#### ASSIGNMENT
One range is to be output from the listing below, exactly as written: the line with "## Javascript" to the line with "- Horizontal content: Use", both kept.

#### RECORDS SHOWN
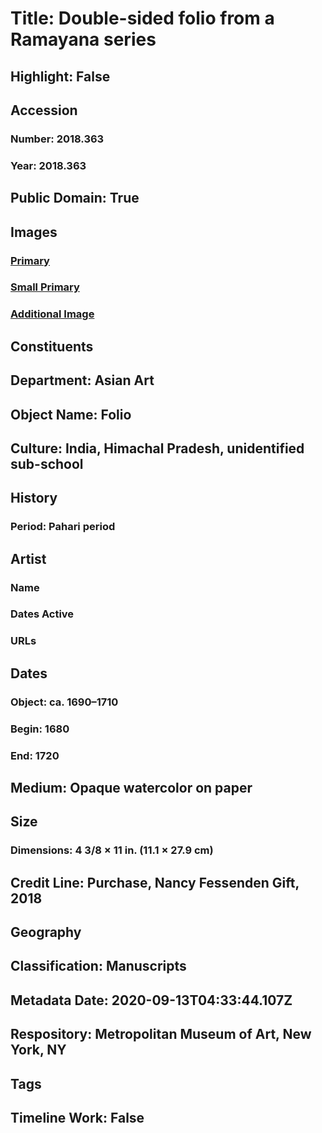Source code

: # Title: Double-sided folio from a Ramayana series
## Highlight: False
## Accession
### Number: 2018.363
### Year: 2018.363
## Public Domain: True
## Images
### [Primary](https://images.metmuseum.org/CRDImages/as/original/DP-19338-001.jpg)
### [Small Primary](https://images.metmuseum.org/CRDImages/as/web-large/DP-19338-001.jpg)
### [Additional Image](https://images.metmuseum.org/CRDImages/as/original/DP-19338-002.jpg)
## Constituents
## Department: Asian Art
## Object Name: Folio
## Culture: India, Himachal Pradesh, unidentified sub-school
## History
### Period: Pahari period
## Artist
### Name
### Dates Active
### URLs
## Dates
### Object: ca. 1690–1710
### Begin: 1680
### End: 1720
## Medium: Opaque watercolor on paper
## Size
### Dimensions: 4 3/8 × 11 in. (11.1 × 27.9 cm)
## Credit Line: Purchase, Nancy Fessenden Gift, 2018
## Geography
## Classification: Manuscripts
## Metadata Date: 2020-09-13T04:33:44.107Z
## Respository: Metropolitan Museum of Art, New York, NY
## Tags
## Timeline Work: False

---

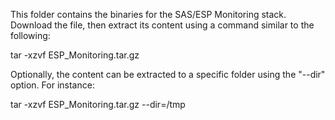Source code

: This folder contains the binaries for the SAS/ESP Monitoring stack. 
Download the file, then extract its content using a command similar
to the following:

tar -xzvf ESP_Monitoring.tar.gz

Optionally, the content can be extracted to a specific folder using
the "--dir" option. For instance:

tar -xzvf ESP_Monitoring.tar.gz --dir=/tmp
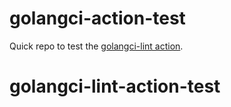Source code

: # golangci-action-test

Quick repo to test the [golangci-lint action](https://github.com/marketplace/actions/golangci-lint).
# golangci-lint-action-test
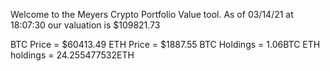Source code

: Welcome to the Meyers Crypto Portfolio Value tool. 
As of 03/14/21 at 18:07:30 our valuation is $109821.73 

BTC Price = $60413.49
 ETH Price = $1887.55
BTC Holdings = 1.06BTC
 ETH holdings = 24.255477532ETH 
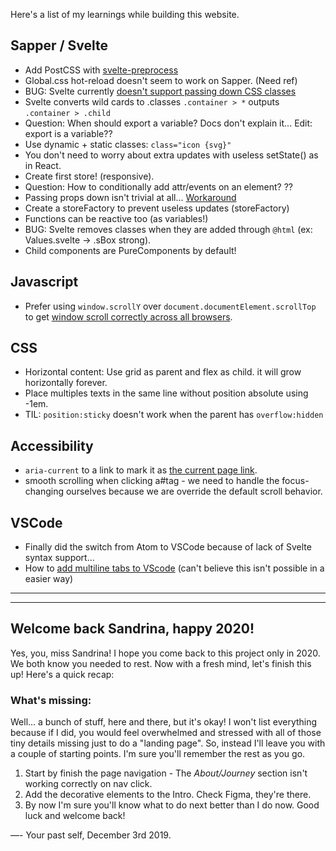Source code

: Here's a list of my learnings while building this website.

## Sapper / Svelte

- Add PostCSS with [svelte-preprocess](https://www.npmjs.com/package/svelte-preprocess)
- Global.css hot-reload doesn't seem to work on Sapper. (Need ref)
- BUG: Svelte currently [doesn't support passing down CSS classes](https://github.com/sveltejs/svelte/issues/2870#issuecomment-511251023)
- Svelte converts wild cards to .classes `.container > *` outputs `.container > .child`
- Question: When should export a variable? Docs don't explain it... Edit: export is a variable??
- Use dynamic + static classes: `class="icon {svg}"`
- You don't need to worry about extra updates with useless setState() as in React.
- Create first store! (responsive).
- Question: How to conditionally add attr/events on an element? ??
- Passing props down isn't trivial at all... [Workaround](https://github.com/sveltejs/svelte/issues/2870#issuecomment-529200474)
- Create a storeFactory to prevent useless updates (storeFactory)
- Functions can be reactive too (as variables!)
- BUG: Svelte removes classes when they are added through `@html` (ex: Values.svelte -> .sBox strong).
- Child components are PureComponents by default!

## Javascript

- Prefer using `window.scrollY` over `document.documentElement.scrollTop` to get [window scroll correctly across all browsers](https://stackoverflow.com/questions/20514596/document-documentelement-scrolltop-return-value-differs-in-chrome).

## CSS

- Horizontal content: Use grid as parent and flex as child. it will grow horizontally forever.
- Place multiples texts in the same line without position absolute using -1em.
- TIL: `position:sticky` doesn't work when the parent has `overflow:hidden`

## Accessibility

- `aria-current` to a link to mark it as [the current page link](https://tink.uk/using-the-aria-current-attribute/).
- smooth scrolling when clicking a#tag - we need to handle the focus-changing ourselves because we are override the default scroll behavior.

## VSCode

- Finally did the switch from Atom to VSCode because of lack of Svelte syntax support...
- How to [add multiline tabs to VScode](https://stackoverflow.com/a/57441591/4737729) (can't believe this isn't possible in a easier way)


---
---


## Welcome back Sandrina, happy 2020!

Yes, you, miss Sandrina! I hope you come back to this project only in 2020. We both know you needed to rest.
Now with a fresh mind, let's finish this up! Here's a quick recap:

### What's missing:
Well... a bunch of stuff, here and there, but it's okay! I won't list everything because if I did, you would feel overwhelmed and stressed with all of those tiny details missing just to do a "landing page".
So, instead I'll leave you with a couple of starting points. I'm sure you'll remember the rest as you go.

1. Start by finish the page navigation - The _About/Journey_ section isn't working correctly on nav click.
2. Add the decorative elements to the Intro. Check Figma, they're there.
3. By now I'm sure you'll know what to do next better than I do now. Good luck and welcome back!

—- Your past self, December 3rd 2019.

* * *

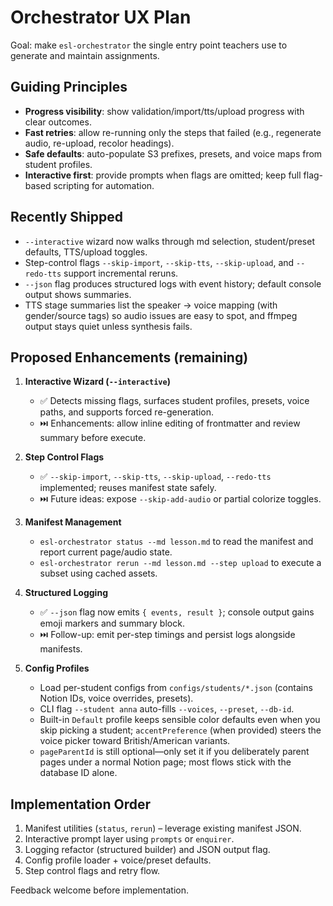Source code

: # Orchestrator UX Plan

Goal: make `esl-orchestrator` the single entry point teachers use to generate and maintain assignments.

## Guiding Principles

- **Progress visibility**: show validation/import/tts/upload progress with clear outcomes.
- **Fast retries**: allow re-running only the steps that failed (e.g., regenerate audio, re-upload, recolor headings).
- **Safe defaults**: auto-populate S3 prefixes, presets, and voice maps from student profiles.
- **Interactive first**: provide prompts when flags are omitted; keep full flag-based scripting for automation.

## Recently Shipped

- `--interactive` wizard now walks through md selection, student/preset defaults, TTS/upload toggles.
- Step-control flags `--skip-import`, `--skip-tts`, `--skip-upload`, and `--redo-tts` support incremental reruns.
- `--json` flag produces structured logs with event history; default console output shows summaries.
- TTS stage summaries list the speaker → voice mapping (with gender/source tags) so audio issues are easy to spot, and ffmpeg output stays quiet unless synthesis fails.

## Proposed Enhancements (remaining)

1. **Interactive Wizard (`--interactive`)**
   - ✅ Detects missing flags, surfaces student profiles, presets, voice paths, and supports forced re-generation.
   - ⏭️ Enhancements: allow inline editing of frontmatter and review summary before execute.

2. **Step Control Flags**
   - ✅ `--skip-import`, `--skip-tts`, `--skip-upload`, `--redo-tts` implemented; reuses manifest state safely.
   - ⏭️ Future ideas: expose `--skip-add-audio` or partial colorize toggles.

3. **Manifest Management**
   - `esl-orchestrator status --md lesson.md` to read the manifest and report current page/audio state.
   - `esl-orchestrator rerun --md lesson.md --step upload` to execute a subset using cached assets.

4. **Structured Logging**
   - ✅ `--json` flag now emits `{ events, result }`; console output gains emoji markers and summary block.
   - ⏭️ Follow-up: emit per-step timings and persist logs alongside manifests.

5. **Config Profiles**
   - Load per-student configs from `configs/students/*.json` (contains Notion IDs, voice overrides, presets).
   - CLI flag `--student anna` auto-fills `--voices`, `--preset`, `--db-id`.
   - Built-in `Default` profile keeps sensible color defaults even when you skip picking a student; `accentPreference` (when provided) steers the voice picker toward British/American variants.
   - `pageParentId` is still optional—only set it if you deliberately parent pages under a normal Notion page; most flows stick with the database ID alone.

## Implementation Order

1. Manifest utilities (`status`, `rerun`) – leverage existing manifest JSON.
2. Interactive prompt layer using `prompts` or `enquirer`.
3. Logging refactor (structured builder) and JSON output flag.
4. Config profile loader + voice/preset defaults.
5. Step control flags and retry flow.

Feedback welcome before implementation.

#### RESPONSE BOX
## Javascript

- Prefer using `window.scrollY` over `document.documentElement.scrollTop` to get [window scroll correctly across all browsers](https://stackoverflow.com/questions/20514596/document-documentelement-scrolltop-return-value-differs-in-chrome).

## CSS

- Horizontal content: Use grid as parent and flex as child. it will grow horizontally forever.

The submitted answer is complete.